岡さんは僕の前職ではヒーローのような人です。広告会社の営業から、難度の高いクリエイティブ局への転局試験を突破し、誰もが見たことのある広告を数多く作り出したスーパーCMプランナーでありクリエイティブディレクターです。会社の中で人事異動はいろいろあるけれど、クリエイティブ局への異動は、試験というハードルを超えないと異動できないルールが当時はありました。
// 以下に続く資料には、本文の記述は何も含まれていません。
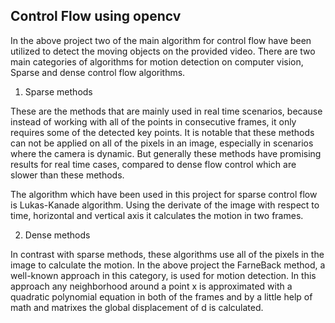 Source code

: ## Control Flow using opencv

In the above project two of the main algorithm for control flow have been utilized to detect the moving objects on the provided video.
There are two main categories of algorithms for motion detection on computer vision, Sparse and dense control flow algorithms.

1. Sparse methods

These are the methods that are mainly used in real time scenarios, because instead of working with all of the points in consecutive frames, it only requires some of the detected key points. It is notable that these methods can not be applied on all of the pixels in an image, especially in scenarios where the camera is dynamic. But generally these methods have promising results for real time cases, compared to dense flow control which are slower than these methods.

The algorithm which have been used in this project for sparse control flow is Lukas-Kanade algorithm. Using the derivate of the image with respect to time, horizontal and vertical axis it calculates the motion in two frames.

2. Dense methods

In contrast with sparse methods, these algorithms use all of the pixels in the image to calculate the motion. In the above project the FarneBack method, a well-known approach in this category, is used for motion detection. In this approach any neighborhood around a point x is approximated with a quadratic polynomial equation in both of the frames and by a little help of math and matrixes the global displacement of d is calculated.
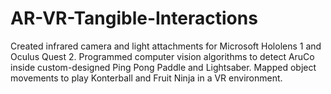 # AR-VR-Tangible-Interactions
Created infrared camera and light attachments for Microsoft Hololens 1 and Oculus Quest 2. Programmed computer vision algorithms to detect AruCo inside custom-designed Ping Pong Paddle and Lightsaber. Mapped object movements to play Konterball and Fruit Ninja in a VR environment. 
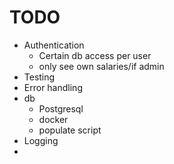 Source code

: # TODO
- Authentication
    - Certain db access per user
    - only see own salaries/if admin
- Testing
- Error handling
- db
    - Postgresql
    - docker
    - populate script
- Logging
-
今回の展覧会OKA YASUMICHI 1956-2020は、昨年若くしてこの世を去った岡さんの作品、残した言葉、在りし日の写真、岡さんと懇意にされていた多くの人たちの哀悼の文章などで構成された展示会。この展示会を見て、深く考えさせられることが多くありました。
まず、岡康道という稀代のクリエイターが残した足跡にこれほど多くの人が興味を持ったという事実。自分は前職の大先輩だから知っているけれども、広告の世界でクリエイター自身の名前は一般に知られることはありません。もちろん業界の方もたくさん来ていたのも事実だけれど、魅力的な展示構成に仕立て上げたTUGBOATの手腕によるところがとても大きいのだなと思いました。TUGBOATを立ち上げた岡さんの残した大きな功績がこうした形にもなっていることに尊敬して止みません。
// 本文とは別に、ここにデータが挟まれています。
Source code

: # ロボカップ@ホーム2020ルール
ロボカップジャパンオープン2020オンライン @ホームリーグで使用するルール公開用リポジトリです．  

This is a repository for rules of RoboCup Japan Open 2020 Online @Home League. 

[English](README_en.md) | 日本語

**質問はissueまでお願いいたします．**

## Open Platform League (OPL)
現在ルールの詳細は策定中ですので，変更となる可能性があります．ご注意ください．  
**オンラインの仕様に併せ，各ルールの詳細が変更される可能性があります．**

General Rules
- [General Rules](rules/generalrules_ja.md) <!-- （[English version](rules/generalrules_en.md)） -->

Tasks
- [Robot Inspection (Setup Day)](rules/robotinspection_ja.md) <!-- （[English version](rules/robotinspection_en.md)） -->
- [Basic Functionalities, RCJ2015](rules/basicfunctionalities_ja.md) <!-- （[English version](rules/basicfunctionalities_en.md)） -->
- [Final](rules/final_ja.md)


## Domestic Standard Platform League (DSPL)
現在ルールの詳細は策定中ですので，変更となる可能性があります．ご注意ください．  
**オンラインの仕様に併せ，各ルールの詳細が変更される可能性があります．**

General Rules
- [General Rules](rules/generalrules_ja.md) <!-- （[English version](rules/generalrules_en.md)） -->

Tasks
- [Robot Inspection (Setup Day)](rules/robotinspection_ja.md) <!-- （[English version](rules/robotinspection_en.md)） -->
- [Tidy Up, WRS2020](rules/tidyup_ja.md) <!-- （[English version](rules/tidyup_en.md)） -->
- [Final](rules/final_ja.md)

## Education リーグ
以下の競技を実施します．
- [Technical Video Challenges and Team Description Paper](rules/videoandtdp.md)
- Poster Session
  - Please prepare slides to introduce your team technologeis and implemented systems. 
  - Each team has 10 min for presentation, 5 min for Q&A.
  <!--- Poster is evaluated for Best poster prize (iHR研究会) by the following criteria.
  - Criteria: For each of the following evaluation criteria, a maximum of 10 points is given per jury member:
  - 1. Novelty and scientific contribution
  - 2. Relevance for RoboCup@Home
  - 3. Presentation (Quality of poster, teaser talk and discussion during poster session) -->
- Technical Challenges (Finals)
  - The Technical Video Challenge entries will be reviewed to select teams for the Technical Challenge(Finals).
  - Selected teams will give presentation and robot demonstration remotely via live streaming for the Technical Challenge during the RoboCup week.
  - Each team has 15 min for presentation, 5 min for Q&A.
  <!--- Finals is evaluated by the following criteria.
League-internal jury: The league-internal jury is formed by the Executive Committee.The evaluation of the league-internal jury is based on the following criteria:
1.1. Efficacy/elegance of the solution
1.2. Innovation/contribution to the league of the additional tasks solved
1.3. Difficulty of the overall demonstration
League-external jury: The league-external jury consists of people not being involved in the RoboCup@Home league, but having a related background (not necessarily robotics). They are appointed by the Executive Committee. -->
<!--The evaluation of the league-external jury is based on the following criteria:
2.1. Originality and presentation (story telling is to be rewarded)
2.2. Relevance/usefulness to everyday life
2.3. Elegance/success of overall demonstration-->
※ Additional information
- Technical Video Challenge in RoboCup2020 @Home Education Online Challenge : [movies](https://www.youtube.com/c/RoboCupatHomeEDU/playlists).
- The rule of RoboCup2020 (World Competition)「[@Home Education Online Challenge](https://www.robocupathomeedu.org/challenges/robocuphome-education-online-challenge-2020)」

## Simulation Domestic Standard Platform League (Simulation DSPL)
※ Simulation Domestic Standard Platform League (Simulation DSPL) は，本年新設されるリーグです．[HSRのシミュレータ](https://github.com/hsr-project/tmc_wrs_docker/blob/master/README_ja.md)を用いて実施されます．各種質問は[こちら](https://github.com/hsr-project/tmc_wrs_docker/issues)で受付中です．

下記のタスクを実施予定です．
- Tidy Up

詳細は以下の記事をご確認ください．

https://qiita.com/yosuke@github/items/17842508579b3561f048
TUGBOATは電通から飛び出した優れた4人のクリエイターが作ったクリエイティブブティック。当時、大手広告会社を辞めて、ブティックを作るということは欧米でこそあったものの、日本では恐らくTUGBOATが初めてだと思います。そうした意味では、TUGBOATは日本の広告クリエイターの先陣として道筋をつくり、その道筋に沿って独立したクリエイターや設立されたブティックがたくさんできました。シンガタ、ワンスカイ、PARTY、SIXなど新しい広告のあり方を提案するブティックの起点はTUGBOATだったと言っても過言ではありません。日本の広告クリエイティブを作品だけではなく、経済的・社会的存在意義を作ったという点で岡さんは先見の明があったし、リーダーだったと思います。
電通を辞めて独立した僕にとっても、広告とは?、クリエイティブとは?、社会や生活者とのコミュニケーションとは?を改めて見つめ直すきっかけとなる宝物が散りばめられたような展示でした。そして、会場には意外にも若い人たちが多く来場していて、時代が変わっても広告クリエイティブの本質は変わらない、変えられない、ことを感じることができました。激変する広告の世界において、岡さんの足跡に刺激を受け、次の世界を切り開く新たなクリエイターが生まれていく萌芽を感じることができました。
最後にTUGBOAT時代の岡さんのデスクの写真を引き伸ばした特大パネルを見ていたらトルストイのアンナカレーニナが置いてあったのが印象的でした。岡さんとトルストイ、岡さんとアンナカレーニナ。そこに何があるのか、自分も読んでみなくては。